Think of it this way. Super basic. Go find a table. Rest your hand on the table and fully relax your arm and hand. Now, if someone were to come along and kick that table out from underneath your hand, you’d lose control of your hand and arm and it would fall. Now rest your hand on the table and have the awareness of that action being independent of the table. Your hand is where it is because you want it to be and if the table was kicked out, your hand and arm would remain in the same position. You can practice this when walking. At any moment of any step, you should have complete control and be able to change direction or stop completely. Of course, there is only so much ‘control’ we can have over our bodies since they do have to conform with these laws of nature (momentum, gravity, inertia, etc), but we are way too dependent of them and controlled by them. Especially with ukemi, when we’re taking falls, we get chucked around and lose control completely. We forget we’re still doing Aikido. That changes when we consciously take control of our movement even when taking fast ukemi. I noticed it made my Aikido super balanced and strong when training with this intention. It’s, of course, slow at first. But as you train in this way, I can imagine, if you get really fast at this, your Aikido would be insane. I can’t wait to start playing with this. Our dojo is very basics focused, and I think it would be very powerful to apply this concept to the basics.

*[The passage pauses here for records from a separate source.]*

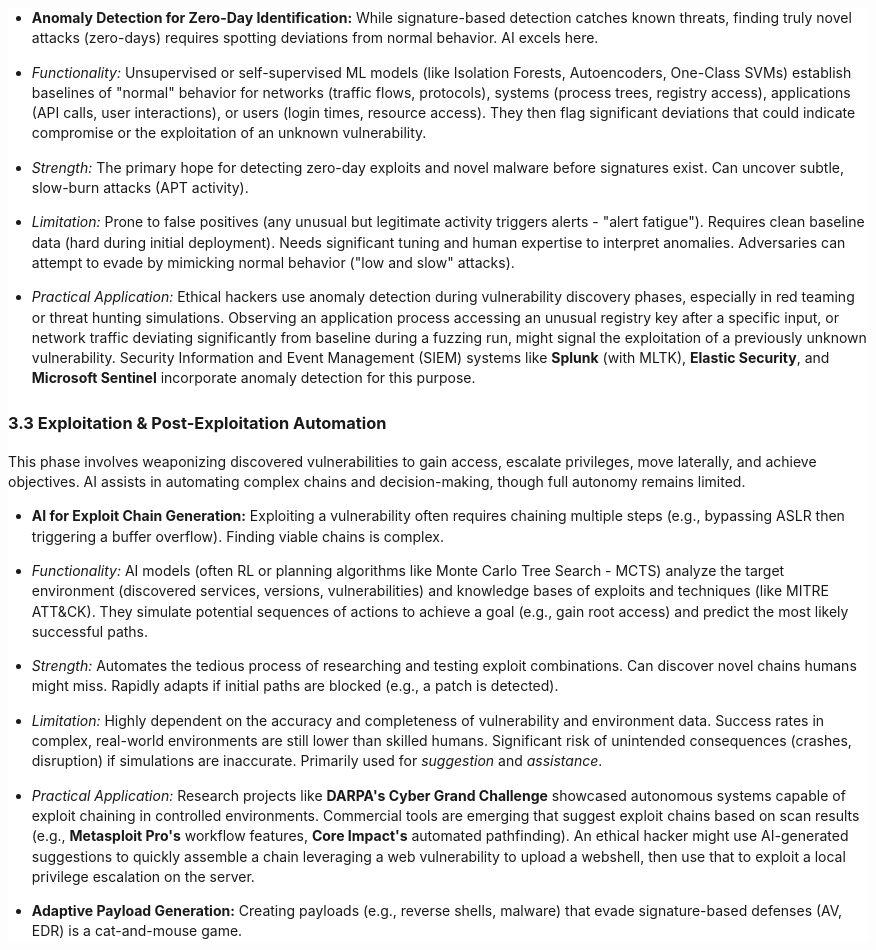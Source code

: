 *   **Anomaly Detection for Zero-Day Identification:** While signature-based detection catches known threats, finding truly novel attacks (zero-days) requires spotting deviations from normal behavior. AI excels here.

*   *Functionality:* Unsupervised or self-supervised ML models (like Isolation Forests, Autoencoders, One-Class SVMs) establish baselines of "normal" behavior for networks (traffic flows, protocols), systems (process trees, registry access), applications (API calls, user interactions), or users (login times, resource access). They then flag significant deviations that could indicate compromise or the exploitation of an unknown vulnerability.

*   *Strength:* The primary hope for detecting zero-day exploits and novel malware before signatures exist. Can uncover subtle, slow-burn attacks (APT activity).

*   *Limitation:* Prone to false positives (any unusual but legitimate activity triggers alerts - "alert fatigue"). Requires clean baseline data (hard during initial deployment). Needs significant tuning and human expertise to interpret anomalies. Adversaries can attempt to evade by mimicking normal behavior ("low and slow" attacks).

*   *Practical Application:* Ethical hackers use anomaly detection during vulnerability discovery phases, especially in red teaming or threat hunting simulations. Observing an application process accessing an unusual registry key after a specific input, or network traffic deviating significantly from baseline during a fuzzing run, might signal the exploitation of a previously unknown vulnerability. Security Information and Event Management (SIEM) systems like **Splunk** (with MLTK), **Elastic Security**, and **Microsoft Sentinel** incorporate anomaly detection for this purpose.

### 3.3 Exploitation & Post-Exploitation Automation

This phase involves weaponizing discovered vulnerabilities to gain access, escalate privileges, move laterally, and achieve objectives. AI assists in automating complex chains and decision-making, though full autonomy remains limited.

*   **AI for Exploit Chain Generation:** Exploiting a vulnerability often requires chaining multiple steps (e.g., bypassing ASLR then triggering a buffer overflow). Finding viable chains is complex.

*   *Functionality:* AI models (often RL or planning algorithms like Monte Carlo Tree Search - MCTS) analyze the target environment (discovered services, versions, vulnerabilities) and knowledge bases of exploits and techniques (like MITRE ATT&CK). They simulate potential sequences of actions to achieve a goal (e.g., gain root access) and predict the most likely successful paths.

*   *Strength:* Automates the tedious process of researching and testing exploit combinations. Can discover novel chains humans might miss. Rapidly adapts if initial paths are blocked (e.g., a patch is detected).

*   *Limitation:* Highly dependent on the accuracy and completeness of vulnerability and environment data. Success rates in complex, real-world environments are still lower than skilled humans. Significant risk of unintended consequences (crashes, disruption) if simulations are inaccurate. Primarily used for *suggestion* and *assistance*.

*   *Practical Application:* Research projects like **DARPA's Cyber Grand Challenge** showcased autonomous systems capable of exploit chaining in controlled environments. Commercial tools are emerging that suggest exploit chains based on scan results (e.g., **Metasploit Pro's** workflow features, **Core Impact's** automated pathfinding). An ethical hacker might use AI-generated suggestions to quickly assemble a chain leveraging a web vulnerability to upload a webshell, then use that to exploit a local privilege escalation on the server.

*   **Adaptive Payload Generation:** Creating payloads (e.g., reverse shells, malware) that evade signature-based defenses (AV, EDR) is a cat-and-mouse game.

We can also take this into incredibly stressful situations in our day to day lives. It’s easy to get caught up in the inertia of the conversation and get swept away by the intensity of the moment, losing ourselves completely. I experienced this recently when dealing with a difficult customer service ‘situation’ at work where my emotions were totally commanding what I was saying. It’s the same feeling as taking ukemi for someone who is just chucking you at a point that’s just way out of your comfort zone. But I stopped and brought awareness back to my body. Here I am, right here. I can move, think, talk, and act completely independent of this abnoxious asshole on the phone right now. He was controlling my mind, dog-gone it! (Yep, I think ‘dog-gone it’ was the term I used too). Now I’m in complete control. I can now take this conversation wherever I want and am not at the whim of his next reptilian brain induced vocal spasm. Yippee! Be independent. Take control. Now.